## GOAL OF THE EXERCISE
Retype the listing below exactly, pictures removed.

※

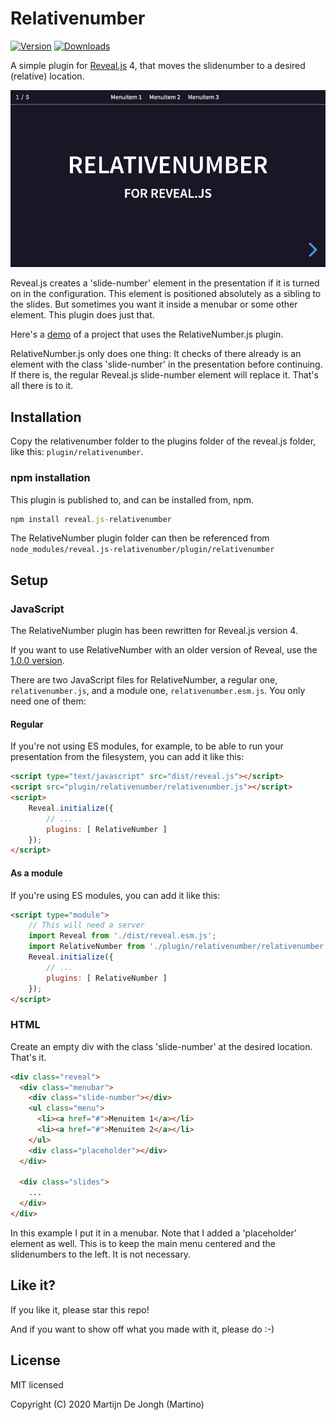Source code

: # Relativenumber

[![Version](https://img.shields.io/npm/v/reveal.js-relativenumber)](#) [![Downloads](https://img.shields.io/npm/dt/reveal.js-relativenumber)](https://github.com/Martinomagnifico/reveal.js-relativenumber/archive/refs/heads/master.zip)

A simple plugin for [Reveal.js](https://revealjs.com) 4, that moves the slidenumber to a desired (relative) location. 

[![Screenshot](screenshot.png)](https://martinomagnifico.github.io/reveal.js-relativenumber/demo.html)

Reveal.js creates a 'slide-number' element in the presentation if it is turned on in the configuration. This element is positioned absolutely as a sibling to the slides. But sometimes you want it inside a menubar or some other element. This plugin does just that.

Here's a [demo](https://martinomagnifico.github.io/reveal.js-relativenumber/demo.html) of a project that uses the RelativeNumber.js plugin.

RelativeNumber.js only does one thing: It checks of there already is an element with the class 'slide-number' in the presentation before continuing. If there is, the regular Reveal.js slide-number element will replace it. That's all there is to it.



## Installation

Copy the relativenumber folder to the plugins folder of the reveal.js folder, like this: `plugin/relativenumber`.


### npm installation

This plugin is published to, and can be installed from, npm.

```javascript
npm install reveal.js-relativenumber
```
The RelativeNumber plugin folder can then be referenced from `node_modules/reveal.js-relativenumber/plugin/relativenumber `



## Setup

### JavaScript

The RelativeNumber plugin has been rewritten for Reveal.js version 4.

If you want to use RelativeNumber with an older version of Reveal, use the [1.0.0 version](https://github.com/Martinomagnifico/reveal.js-relativenumber/releases).

There are two JavaScript files for RelativeNumber, a regular one, `relativenumber.js`, and a module one, `relativenumber.esm.js`. You only need one of them:


#### Regular 
If you're not using ES modules, for example, to be able to run your presentation from the filesystem, you can add it like this:

```html
<script type="text/javascript" src="dist/reveal.js"></script>
<script src="plugin/relativenumber/relativenumber.js"></script>
<script>
	Reveal.initialize({
		// ...
		plugins: [ RelativeNumber ]
	});
</script>
```

#### As a module 
If you're using ES modules, you can add it like this:

```html
<script type="module">
	// This will need a server
	import Reveal from './dist/reveal.esm.js';
	import RelativeNumber from './plugin/relativenumber/relativenumber.js';
	Reveal.initialize({
		// ...
		plugins: [ RelativeNumber ]
	});
</script>
```


### HTML

Create an empty div with the class 'slide-number' at the desired location. That's it.

```html
<div class="reveal">
  <div class="menubar">
    <div class="slide-number"></div>
    <ul class="menu">
      <li><a href="#">Menuitem 1</a></li>
      <li><a href="#">Menuitem 2</a></li>
    </ul>
    <div class="placeholder"></div>
  </div>
 
  <div class="slides">
    ...
  </div>
</div>
```

In this example I put it in a menubar. Note that I added a 'placeholder' element as well. This is to keep the main menu centered and the slidenumbers to the left. It is not necessary.


## Like it?

If you like it, please star this repo! 

And if you want to show off what you made with it, please do :-)




## License
MIT licensed

Copyright (C) 2020 Martijn De Jongh (Martino)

※

## SOLUTION BELOW
Source code

: # Relativenumber

[![Version](https://img.shields.io/npm/v/reveal.js-relativenumber)](#) [![Downloads](https://img.shields.io/npm/dt/reveal.js-relativenumber)](https://github.com/Martinomagnifico/reveal.js-relativenumber/archive/refs/heads/master.zip)

A simple plugin for [Reveal.js](https://revealjs.com) 4, that moves the slidenumber to a desired (relative) location. 

[![Screenshot](screenshot.png)](https://martinomagnifico.github.io/reveal.js-relativenumber/demo.html)

Reveal.js creates a 'slide-number' element in the presentation if it is turned on in the configuration. This element is positioned absolutely as a sibling to the slides. But sometimes you want it inside a menubar or some other element. This plugin does just that.

Here's a [demo](https://martinomagnifico.github.io/reveal.js-relativenumber/demo.html) of a project that uses the RelativeNumber.js plugin.

RelativeNumber.js only does one thing: It checks of there already is an element with the class 'slide-number' in the presentation before continuing. If there is, the regular Reveal.js slide-number element will replace it. That's all there is to it.



## Installation

Copy the relativenumber folder to the plugins folder of the reveal.js folder, like this: `plugin/relativenumber`.


### npm installation

This plugin is published to, and can be installed from, npm.

```javascript
npm install reveal.js-relativenumber
```
The RelativeNumber plugin folder can then be referenced from `node_modules/reveal.js-relativenumber/plugin/relativenumber `



## Setup

### JavaScript

The RelativeNumber plugin has been rewritten for Reveal.js version 4.

If you want to use RelativeNumber with an older version of Reveal, use the [1.0.0 version](https://github.com/Martinomagnifico/reveal.js-relativenumber/releases).

There are two JavaScript files for RelativeNumber, a regular one, `relativenumber.js`, and a module one, `relativenumber.esm.js`. You only need one of them:


#### Regular 
If you're not using ES modules, for example, to be able to run your presentation from the filesystem, you can add it like this:

```html
<script type="text/javascript" src="dist/reveal.js"></script>
<script src="plugin/relativenumber/relativenumber.js"></script>
<script>
	Reveal.initialize({
		// ...
		plugins: [ RelativeNumber ]
	});
</script>
```

#### As a module 
If you're using ES modules, you can add it like this:

```html
<script type="module">
	// This will need a server
	import Reveal from './dist/reveal.esm.js';
	import RelativeNumber from './plugin/relativenumber/relativenumber.js';
	Reveal.initialize({
		// ...
		plugins: [ RelativeNumber ]
	});
</script>
```


### HTML

Create an empty div with the class 'slide-number' at the desired location. That's it.

```html
<div class="reveal">
  <div class="menubar">
    <div class="slide-number"></div>
    <ul class="menu">
      <li><a href="#">Menuitem 1</a></li>
      <li><a href="#">Menuitem 2</a></li>
    </ul>
    <div class="placeholder"></div>
  </div>
 
  <div class="slides">
    ...
  </div>
</div>
```

In this example I put it in a menubar. Note that I added a 'placeholder' element as well. This is to keep the main menu centered and the slidenumbers to the left. It is not necessary.


## Like it?

If you like it, please star this repo! 

And if you want to show off what you made with it, please do :-)




## License
MIT licensed

Copyright (C) 2020 Martijn De Jongh (Martino)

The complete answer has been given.